La fréquence fondamentale moyenne est communément considérée comme la principale différence entre les voix d’hommes et de femmes : elle se situerait respectivement aux alentours des 120 Hz et des 240 Hz (Vaissière, 2006). Cependant, de nombreuses études ont mis en évidence d’autres différences : le timbre (Coleman, 1976), l’intonation (Olsen, 1981), c’est-à-dire les variations de la courbe de F0 dans le temps, ou encore la position de la zone de bruit des fricatives sourdes (Schwartz, 1968). Les rôles respectifs joués par ces différents indices acoustiques dans l’identification du genre par la voix sont encore relativement peu établis et font l’objet de débats (voir notamment Pausewang Gelfer & Mikos, 2005, et Arnold, 2008). Pour mon mémoire de recherche de Master 2, j’ai décidé d’étudier le rôle joué par la fréquence fondamentale moyenne et l’intonation, ainsi que l’influence du facteur langue, un paramètre bien souvent négligé. Il m’a donc fallu mettre au point une expérience d’identification du genre par la voix qui permette de tester tous ces paramètres. C’est cette expérience que je présenterai à l’occasion de ce séminaire LAPS.

 

Après avoir enregistré des locuteurs de deux langues différentes (anglais américain et français standard) lisant des phrases isolées, différents paramètres acoustiques ont ensuite été modifiés par resynthèse. Quatre séries de huit stimuli ont ainsi été créées : voix naturelles, F0 moyens resynthétisés à 169 Hz, courbes de F0 aplaties à 169 Hz, et F0 moyens des hommes et des femmes permutés (209 Hz et 129 Hz). Ces stimuli ont été diffusés à deux groupes d’auditeurs, anglophones et francophones, dans le cadre de quatre sessions espacées chacune d’une semaine. La tâche des participants a été d’identifier pour chaque stimulus le genre du locuteur (voix d’homme / voix de femme) et d’accompagner leur réponse d’un degré de certitude. Au total, plus de mille jugements ont ainsi été émis, et ont fait l’objet de diverses analyses statistiques.

 

Les auditeurs anglophones ont été plus sensibles que les francophones aux variations de la fréquence fondamentale moyenne. En revanche, l’aplatissement de la courbe de F0 n’a pas eu d’incidence significative sur leurs jugements, contrairement aux auditeurs francophones, pour qui l’intonation semble bien jouer un rôle. De plus, ce ne sont pas les mêmes voix qui ont posé problème aux anglophones et aux francophones. Ces résultats permettent de conclure que la langue maternelle influence grandement les stratégies adoptées par les auditeurs pour reconnaître le genre des locuteurs à leur voix.

 

Références bibliographiques :

  • ARNOLD, A. (2008).

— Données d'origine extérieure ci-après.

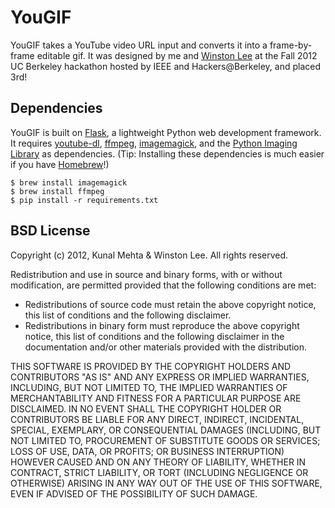 # YouGIF
YouGIF takes a YouTube video URL input and converts it into a frame-by-frame editable gif. It was designed by me and [Winston Lee](http://github.com/winst) at the Fall 2012 UC Berkeley hackathon hosted by IEEE and Hackers@Berkeley, and placed 3rd!

## Dependencies
YouGIF is built on [Flask](http://flask.pocoo.org/), a lightweight Python web development framework. It requires [youtube-dl](http://rg3.github.com/youtube-dl/), [ffmpeg](http://ffmpeg.org/), [imagemagick](http://www.imagemagick.org/script/index.php), and the [Python Imaging Library](http://www.pythonware.com/products/pil/) as dependencies. (Tip: Installing these dependencies is much easier if you have [Homebrew](http://mxcl.github.com/homebrew/)!)

	$ brew install imagemagick
	$ brew install ffmpeg
	$ pip install -r requirements.txt

## BSD License
Copyright (c) 2012, Kunal Mehta & Winston Lee.
All rights reserved.

Redistribution and use in source and binary forms, with or without modification, are permitted provided that the following conditions are met:
- Redistributions of source code must retain the above copyright notice, this list of conditions and the following disclaimer.
- Redistributions in binary form must reproduce the above copyright notice, this list of conditions and the following disclaimer in the documentation and/or other materials provided with the distribution.

THIS SOFTWARE IS PROVIDED BY THE COPYRIGHT HOLDERS AND CONTRIBUTORS "AS IS" AND ANY EXPRESS OR IMPLIED WARRANTIES, INCLUDING, BUT NOT LIMITED TO, THE IMPLIED WARRANTIES OF MERCHANTABILITY AND FITNESS FOR A PARTICULAR PURPOSE ARE DISCLAIMED. IN NO EVENT SHALL THE COPYRIGHT HOLDER OR CONTRIBUTORS BE LIABLE FOR ANY DIRECT, INDIRECT, INCIDENTAL, SPECIAL, EXEMPLARY, OR CONSEQUENTIAL DAMAGES (INCLUDING, BUT NOT LIMITED TO, PROCUREMENT OF SUBSTITUTE GOODS OR SERVICES; LOSS OF USE, DATA, OR PROFITS; OR BUSINESS INTERRUPTION) HOWEVER CAUSED AND ON ANY THEORY OF LIABILITY, WHETHER IN CONTRACT, STRICT LIABILITY, OR TORT (INCLUDING NEGLIGENCE OR OTHERWISE) ARISING IN ANY WAY OUT OF THE USE OF THIS SOFTWARE, EVEN IF ADVISED OF THE POSSIBILITY OF SUCH DAMAGE.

La prosodie comme espace d’émergence du genre (119 p.). Mémoire de Master 2 sous la direction de Lucas Greco et Jacqueline Vaissière. Université Paris III.
  • COLEMAN, R. O. (1976). A Comparison of the Contributions of Two Voice Quality Characteristics to the Perception of Maleness and Femaleness in the Voice. Journal of Speech and Hearing Research, 19, 168-180.
  • OLSEN, C.L. (1981). Sex differences in English intonation observed in female impersonation. Toronto Papers of the Speech and Voice Society, 2, 30-49.
  • PAUSEWANG GELFER, M. & MIKOS, V. (2005). The Relative Contributions of Speaking Fundamental Frequency and Formant Frequencies to Gender Identification Based on Isolated Vowels. Journal of Voice, 19(4), 544-554.
  • SCHWARTZ, M.F. (1968). Identification of speaker sex from isolated voiceless fricatives. Journal of the Acoustical Society of America, 43, 1178-1179.
  • VAISSIERE, J. (2006). La phonétique. Paris : Presses Universitaires de France.